Extract PCM audio stream for waveform
See original GitHub issueHeyya, I’m wanting to create a waveform based on a video selected by a user. We currently have this in iOS with the built in classes and it runs in about 0.33sec, however in our implementation on Android (non-LiTr) it is taking upwards of 11.41sec (it was 18.91sec before i added some threading into it 👀).
There appears to be a lack of info around how to do this efficiently on Android. I came across LiTr and was curious if its internal code is much better than mine and could be of more use.
Some background into my current Android code. Current code is in Xamarin.Android. This means I am using C# for my code so some class/method names may appear slightly different. For this usecase though the performance issues I am seeing should not be related to not using vanilla Java+Android.
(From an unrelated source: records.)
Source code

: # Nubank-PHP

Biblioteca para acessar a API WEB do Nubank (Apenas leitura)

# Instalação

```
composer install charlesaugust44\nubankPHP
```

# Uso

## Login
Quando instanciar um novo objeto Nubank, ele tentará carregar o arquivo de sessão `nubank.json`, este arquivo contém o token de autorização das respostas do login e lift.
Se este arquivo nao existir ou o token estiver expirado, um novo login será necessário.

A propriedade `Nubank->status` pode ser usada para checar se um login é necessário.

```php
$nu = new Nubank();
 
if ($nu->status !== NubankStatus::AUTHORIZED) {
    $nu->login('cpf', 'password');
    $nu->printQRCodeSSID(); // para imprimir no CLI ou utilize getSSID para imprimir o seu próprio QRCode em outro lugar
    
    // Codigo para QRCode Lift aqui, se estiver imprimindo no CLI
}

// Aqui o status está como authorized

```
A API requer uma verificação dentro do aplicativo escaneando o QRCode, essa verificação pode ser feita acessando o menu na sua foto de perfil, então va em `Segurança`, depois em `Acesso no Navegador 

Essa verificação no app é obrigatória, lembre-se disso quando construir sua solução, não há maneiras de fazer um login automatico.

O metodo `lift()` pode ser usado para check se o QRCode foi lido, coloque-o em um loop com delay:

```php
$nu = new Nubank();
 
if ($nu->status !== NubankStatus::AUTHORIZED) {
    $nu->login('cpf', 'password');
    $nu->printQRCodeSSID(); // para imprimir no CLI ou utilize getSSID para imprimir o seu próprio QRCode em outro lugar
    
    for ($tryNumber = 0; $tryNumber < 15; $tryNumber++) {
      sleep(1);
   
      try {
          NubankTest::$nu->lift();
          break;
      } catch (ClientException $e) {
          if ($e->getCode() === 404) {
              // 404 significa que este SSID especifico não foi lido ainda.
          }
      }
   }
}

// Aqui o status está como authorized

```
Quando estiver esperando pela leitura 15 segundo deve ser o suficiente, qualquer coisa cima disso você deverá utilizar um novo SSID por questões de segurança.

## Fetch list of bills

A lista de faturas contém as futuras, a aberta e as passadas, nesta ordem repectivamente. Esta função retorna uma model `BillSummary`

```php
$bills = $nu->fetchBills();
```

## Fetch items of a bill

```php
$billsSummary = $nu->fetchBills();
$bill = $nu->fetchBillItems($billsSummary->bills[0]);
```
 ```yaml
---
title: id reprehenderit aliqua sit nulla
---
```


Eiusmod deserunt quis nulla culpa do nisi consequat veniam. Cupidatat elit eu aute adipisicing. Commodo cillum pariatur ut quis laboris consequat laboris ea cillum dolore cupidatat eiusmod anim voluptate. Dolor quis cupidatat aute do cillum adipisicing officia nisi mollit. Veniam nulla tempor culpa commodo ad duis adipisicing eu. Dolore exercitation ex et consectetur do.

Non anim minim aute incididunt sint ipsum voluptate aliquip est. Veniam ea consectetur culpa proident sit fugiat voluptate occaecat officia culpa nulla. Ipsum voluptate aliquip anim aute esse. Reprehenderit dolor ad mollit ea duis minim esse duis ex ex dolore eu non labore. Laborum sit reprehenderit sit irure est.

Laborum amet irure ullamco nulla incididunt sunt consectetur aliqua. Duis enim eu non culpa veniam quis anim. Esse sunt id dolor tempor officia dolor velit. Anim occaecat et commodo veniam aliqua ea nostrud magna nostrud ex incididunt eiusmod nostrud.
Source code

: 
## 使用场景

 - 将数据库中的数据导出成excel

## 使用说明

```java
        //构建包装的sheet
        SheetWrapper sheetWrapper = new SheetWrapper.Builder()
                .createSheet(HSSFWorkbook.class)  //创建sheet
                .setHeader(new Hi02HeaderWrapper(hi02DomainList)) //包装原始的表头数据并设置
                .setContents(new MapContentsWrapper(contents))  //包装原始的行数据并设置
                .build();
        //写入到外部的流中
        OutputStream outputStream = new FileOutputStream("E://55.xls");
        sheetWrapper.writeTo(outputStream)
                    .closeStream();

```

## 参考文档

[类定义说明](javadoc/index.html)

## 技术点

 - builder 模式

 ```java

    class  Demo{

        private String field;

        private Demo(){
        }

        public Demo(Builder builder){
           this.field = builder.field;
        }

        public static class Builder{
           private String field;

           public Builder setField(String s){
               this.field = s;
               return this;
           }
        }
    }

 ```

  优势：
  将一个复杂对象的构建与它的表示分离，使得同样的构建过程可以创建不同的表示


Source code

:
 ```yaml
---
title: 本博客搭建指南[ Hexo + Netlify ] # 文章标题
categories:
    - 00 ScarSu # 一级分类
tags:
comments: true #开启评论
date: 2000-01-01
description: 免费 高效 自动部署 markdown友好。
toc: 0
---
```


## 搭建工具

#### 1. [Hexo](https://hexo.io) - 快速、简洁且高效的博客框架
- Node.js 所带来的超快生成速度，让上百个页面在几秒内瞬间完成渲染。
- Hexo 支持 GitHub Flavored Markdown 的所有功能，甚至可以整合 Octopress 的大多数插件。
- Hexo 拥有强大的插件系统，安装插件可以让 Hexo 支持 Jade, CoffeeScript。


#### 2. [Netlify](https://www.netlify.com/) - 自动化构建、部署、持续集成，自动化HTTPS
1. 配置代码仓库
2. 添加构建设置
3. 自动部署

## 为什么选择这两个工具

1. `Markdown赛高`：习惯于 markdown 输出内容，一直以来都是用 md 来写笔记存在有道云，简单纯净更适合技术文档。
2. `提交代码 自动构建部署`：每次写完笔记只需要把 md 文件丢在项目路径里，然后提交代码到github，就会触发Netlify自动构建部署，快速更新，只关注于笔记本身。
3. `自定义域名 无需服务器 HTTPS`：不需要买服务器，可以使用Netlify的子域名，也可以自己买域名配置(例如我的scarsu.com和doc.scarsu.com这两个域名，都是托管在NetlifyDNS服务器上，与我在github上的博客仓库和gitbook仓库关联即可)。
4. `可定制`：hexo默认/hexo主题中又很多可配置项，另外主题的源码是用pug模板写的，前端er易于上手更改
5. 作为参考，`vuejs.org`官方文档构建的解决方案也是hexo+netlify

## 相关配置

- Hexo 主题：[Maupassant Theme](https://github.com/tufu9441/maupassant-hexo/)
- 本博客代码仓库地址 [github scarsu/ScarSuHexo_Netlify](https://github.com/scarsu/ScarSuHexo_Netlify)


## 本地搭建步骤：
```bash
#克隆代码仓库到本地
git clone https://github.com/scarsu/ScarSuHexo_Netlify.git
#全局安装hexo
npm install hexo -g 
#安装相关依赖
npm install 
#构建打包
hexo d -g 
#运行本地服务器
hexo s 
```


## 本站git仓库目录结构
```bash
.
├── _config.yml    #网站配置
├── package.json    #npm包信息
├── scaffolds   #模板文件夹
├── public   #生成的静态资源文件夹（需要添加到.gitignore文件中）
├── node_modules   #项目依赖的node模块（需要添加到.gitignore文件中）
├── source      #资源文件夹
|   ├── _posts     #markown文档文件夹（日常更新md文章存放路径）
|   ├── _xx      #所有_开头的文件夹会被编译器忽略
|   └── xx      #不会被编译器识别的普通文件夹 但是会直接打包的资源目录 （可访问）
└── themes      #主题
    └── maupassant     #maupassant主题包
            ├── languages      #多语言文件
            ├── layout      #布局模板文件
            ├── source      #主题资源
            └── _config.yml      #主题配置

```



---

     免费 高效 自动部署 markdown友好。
In my current code I am using a MediaExtractor
+ MediaCodec
Decoder, selecting only the audio track and then in the OnInputBufferAvailable
queuing that input buffer on the MediaCodec
which then fires the OnOutputBufferAvailable
. From here I can get the output buffer and loop over it to extract the shorts for me to parse and create a waveform.
At this point I am not even 100% that what I have is the raw audio data or if its just AAC data (eitherway it generates a the same waveform, so… yay?). The iOS code works very differently. You tell it what output format you want, LinearPCM, 16bit, not as a float, one channel. And then it fires and I parse the result data in the exact same way.
My thought here is if I can use LiTr almost as the example in the readme is.
mediaTransformer.transform(requestId,
sourceVideoUri,
targetVideoFilePath,
targetVideoFormat,
targetAudioFormat,
videoTransformationListener,
transformationOptions);
Where targetVideoFormat
is null because I just want to pass it through and targetAudioFormat
is mono 16bit linear PCM. I didn’t get very far with that because it’s essentially transcoding the file. I’d still need to open it and parse the audio a then do my waveform. Neat if it’s still faster than 11.41sec.
Looking around for PCM I only found this comment that mentions decode audio frame into PCM. It’s for a different purpose but same result. So I think what I need to do is to use the TrackTransform
class.
If I were to go this route would I extract the data with a Renderer
, or would I some how capture this data after the Encoder
has encoded it as PCM linear 16bit audio? Any heap or guidance with extracting PCM data would be greatly appreciated.
As a bonus I actually have setup a binding library over here. After I’ve tidied it up and added some samples I’ll release it as a nuget package so any other Xamarin.Android developer can use LiTr just like they would if they included it with gradle 👍
Issue Analytics
- State:
- Created 2 years ago
- Reactions:1
- Comments:8 (6 by maintainers)
Top GitHub Comments
@izzytwosheds an update on all of this.
The repo with full Xamarin.Android binding is up and available here, and the nuget package for any Xamarin.Android developer to use is available here. The nuget package for filters is its own seperate thing and it is here.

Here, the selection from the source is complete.